1.2 Implementation of the p-value under the bootstrap method with python

Now, let’s implement the p-value under the bootstrap method with python. We need to define a function that takes the observations, the function to compute the test statistic, and the number of bootstrap samples as input and returns the p-value.

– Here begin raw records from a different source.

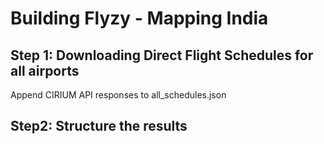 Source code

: # Building Flyzy - Mapping India
## Step 1: Downloading Direct Flight Schedules for all airports
Append CIRIUM API responses to all_schedules.json
## Step2: Structure the results  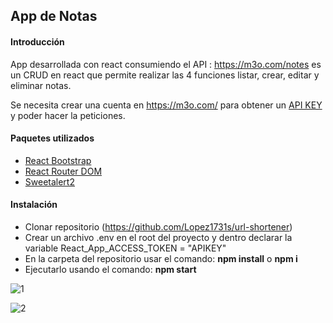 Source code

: ## App de Notas
#### Introducción
App desarrollada con react consumiendo el API : https://m3o.com/notes es un CRUD en react que permite realizar las 4 funciones listar, crear, editar y eliminar notas.

Se necesita crear  una cuenta en https://m3o.com/ para obtener un [API KEY]( https://m3o.com/ "API TOKEN") y poder hacer la peticiones.



#### Paquetes utilizados
- [React Bootstrap](https://react-bootstrap.github.io/)
- [React Router DOM](https://v5.reactrouter.com/web/guides/quick-start)
- [Sweetalert2](https://sweetalert2.github.io/)

#### Instalación
- Clonar repositorio (https://github.com/Lopez1731s/url-shortener)
- Crear un archivo .env en el root del proyecto y dentro declarar la variable React_App_ACCESS_TOKEN = "APIKEY"
- En la carpeta del repositorio usar el comando: **npm install** o **npm i**
- Ejecutarlo usando el comando: **npm start**


![1](https://user-images.githubusercontent.com/39103310/154805566-b2006a7b-72f8-416a-bd65-8922894a5446.PNG)

![2](https://user-images.githubusercontent.com/39103310/154805568-b1e9942b-e54f-42e3-a777-acd0fd992098.PNG)
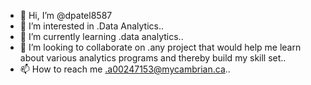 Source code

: - 👋 Hi, I’m @dpatel8587
- 👀 I’m interested in .Data Analytics..
- 🌱 I’m currently learning .data analytics..
- 💞️ I’m looking to collaborate on .any project that would help me learn about various analytics programs and thereby build my skill set..
- 📫 How to reach me .a00247153@mycambrian.ca..

<!---
dpatel8587/dpatel8587 is a ✨ special ✨ repository because its `README.md` (this file) appears on your GitHub profile.
You can click the Preview link to take a look at your changes.
--->
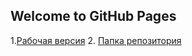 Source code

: ## Welcome to GitHub Pages
1.[Рабочая версия](https://zakharovvu.github.io/slider/)
2. [Папка репозитория](https://github.com/zakharovvu/slider/)
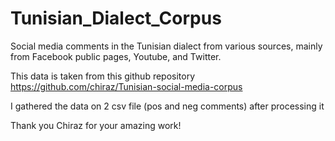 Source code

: # Tunisian_Dialect_Corpus
Social media comments in the Tunisian dialect from various sources, mainly from Facebook public pages, Youtube, and Twitter.

This data is taken from this github repository https://github.com/chiraz/Tunisian-social-media-corpus

I gathered the data on 2 csv file (pos and neg comments) after processing it

Thank you Chiraz for your amazing work!
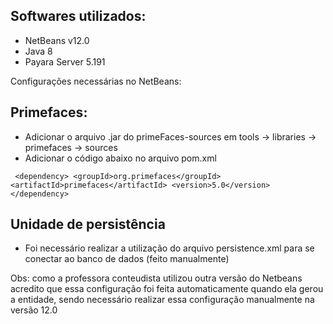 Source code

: ## Softwares utilizados:
 
- NetBeans v12.0
- Java 8
- Payara Server 5.191

Configurações necessárias no NetBeans:

## Primefaces:

- Adicionar o arquivo .jar do primeFaces-sources em tools -> libraries -> primefaces -> sources
- Adicionar o código abaixo no arquivo pom.xml

`` 
    <dependency>
        <groupId>org.primefaces</groupId>
        <artifactId>primefaces</artifactId>
        <version>5.0</version>
    </dependency>
``

## Unidade de persistência

- Foi necessário realizar a utilização do arquivo persistence.xml para se conectar ao banco de dados (feito manualmente)

Obs: como a professora conteudista utilizou outra versão do Netbeans acredito que essa configuração foi feita automaticamente quando ela gerou a entidade, sendo necessário realizar essa configuração manualmente na versão 12.0
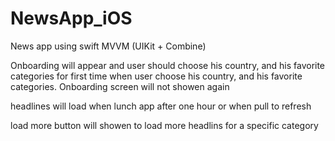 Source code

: # NewsApp_iOS
News app using swift MVVM (UIKit + Combine)

Onboarding will appear and user should choose his country, and his favorite categories for first time
when user choose his country, and his favorite categories. Onboarding screen will not showen again


headlines will load when lunch app after one hour or when pull to refresh

load more button will showen to load more headlins for a specific category
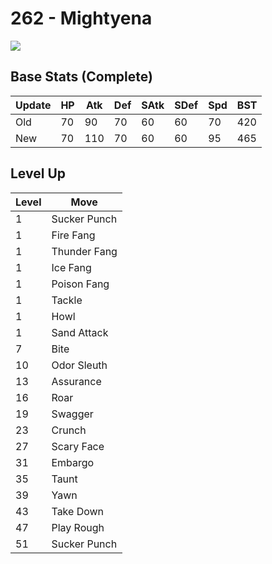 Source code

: # 262 - Mightyena
![][262]

## Base Stats (Complete)

Update | HP | Atk | Def | SAtk | SDef | Spd | BST
---    | ---| --- | --- | ---  | ---  | --- | ---
Old    | 70 |  90 |  70 |  60  |  60  |  70  |  420
New    | 70 |  110 |  70 |  60  |  60  |  95  |  465

## Level Up

Level | Move
---   | ---
  1   | Sucker Punch
  1   | Fire Fang
  1   | Thunder Fang
  1   | Ice Fang
  1   | Poison Fang
  1   | Tackle
  1   | Howl
  1   | Sand Attack
  7   | Bite
 10   | Odor Sleuth
 13   | Assurance
 16   | Roar
 19   | Swagger
 23   | Crunch
 27   | Scary Face
 31   | Embargo
 35   | Taunt
 39   | Yawn
 43   | Take Down
 47   | Play Rough
 51   | Sucker Punch

[262]: ../img/pokemon/262.png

def bootstrap_p_value(x ,fun, B):
    """
    Compute the p-value under the bootstrap method

    Parameters
    ----------
    x : array-like
        Observations
    fun : function
        Function to compute the test statistic
    B : int, optional
        Number of bootstrap samples, by default 1000

    Returns : float
        The p-value
    """
    n = len(x)
    
    # Compute the observed value of the test statistic
    t_obs = fun(x)

    # Resample the data B times
    t = np.zeros(B)
    for b in range(B):
        x_b = np.random.choice(x, n, replace=True)
        t[b] = fun(x_b)

    # Compute the p-value
    p_value = np.mean(t > t_obs)

    return p_value,x_b

Let’s test the function with an example. Suppose you have the following observations and you want to test if the mean of the observations is equal to 0. The test statistic is the empirical mean. We assume that the observations are drawn from a normal distribution with mean 0 and standard deviation 1 with 100 observations.

import matplotlib.pyplot as plt

# Set the seed for reproducibility
np.random.seed(0)

# Generate the observations

x = np.random.normal(0, 1, 100)

# Define the function to compute the test statistic
fun = np.mean
B = 9999
# plot the distribution of the test statistic x_b and print the p-value
p_value,x_b = bootstrap_p_value(x, fun, B)

print(f"The p-value is : {p_value}")
The p-value is : 0.49904990499049906

The p-value is 0.5, so in the threshold of 0.05, we don’t reject the null hypothesis.

# Plot the distribution of the test statistic not the histogram of the test statistic

plt.hist(x_b, bins=30, color='blue', alpha=0.5, density=True)
plt.axvline(np.mean(x_b), color='red', linestyle='-', linewidth=2)
plt.xlabel('Test statistic')
plt.ylabel('Frequency')
plt.show()

Now we can plot the ergodic mean(p-value) in order to see the convergence of the p-value.

p_values = []
for b in range(1,20000):
    p_value,_ = bootstrap_p_value(x, fun, b)
    p_values.append(p_value)
plt.plot(p_values)
plt.xlabel('Number of bootstrap samples')
plt.ylabel('p-value')
plt.show()

we can notice that the p-value converges to 0.5. This is because the observations are drawn from a normal distribution with mean 0 and standard deviation 1 when B is large enough (B>5000).

Boostrapp method is a powerful method to estimate the distribution of the test statistic when you don’t know the distribution of the test statistic. However, the bootstrap method is computationally expensive because you need to resample the data B times. In addition, the bootstrap method is not always accurate, especially when the sample size is small.